▸ **What to produce**: Copy out the lines below that hold the word "with".

▸ **Records for this exercise**:
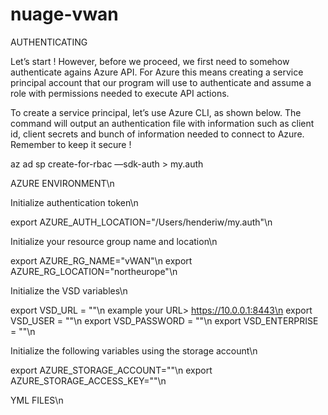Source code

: # nuage-vwan

AUTHENTICATING

Let’s start ! However, before we proceed, we first need to somehow authenticate agains Azure API. For Azure this means creating a service principal account that our program will use to authenticate and assume a role with permissions needed to execute API actions.

To create a service principal, let’s use Azure CLI, as shown below. The command will output an authentication file with information such as client id, client secrets and bunch of information needed to connect to Azure. Remember to keep it secure !

az ad sp create-for-rbac —sdk-auth > my.auth

AZURE ENVIRONMENT\n

Initialize authentication token\n

export AZURE_AUTH_LOCATION="/Users/henderiw/my.auth"\n

Initialize your resource group name and location\n

export AZURE_RG_NAME="vWAN"\n
export AZURE_RG_LOCATION="northeurope"\n

Initialize the VSD variables\n

export VSD_URL = "<your URL>"\n
    example your URL> https://10.0.0.1:8443\n
export VSD_USER = "<user>"\n
export VSD_PASSWORD = "<password>"\n
export VSD_ENTERPRISE = "<enterprise>"\n

Initialize the following variables using the storage account\n

export AZURE_STORAGE_ACCOUNT="<your storage account>"\n
export AZURE_STORAGE_ACCESS_KEY="<your storage access key>"\n

YML FILES\n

▸ **Your solution**:
Let’s start ! However, before we proceed, we first need to somehow authenticate agains Azure API. For Azure this means creating a service principal account that our program will use to authenticate and assume a role with permissions needed to execute API actions.
To create a service principal, let’s use Azure CLI, as shown below. The command will output an authentication file with information such as client id, client secrets and bunch of information needed to connect to Azure. Remember to keep it secure !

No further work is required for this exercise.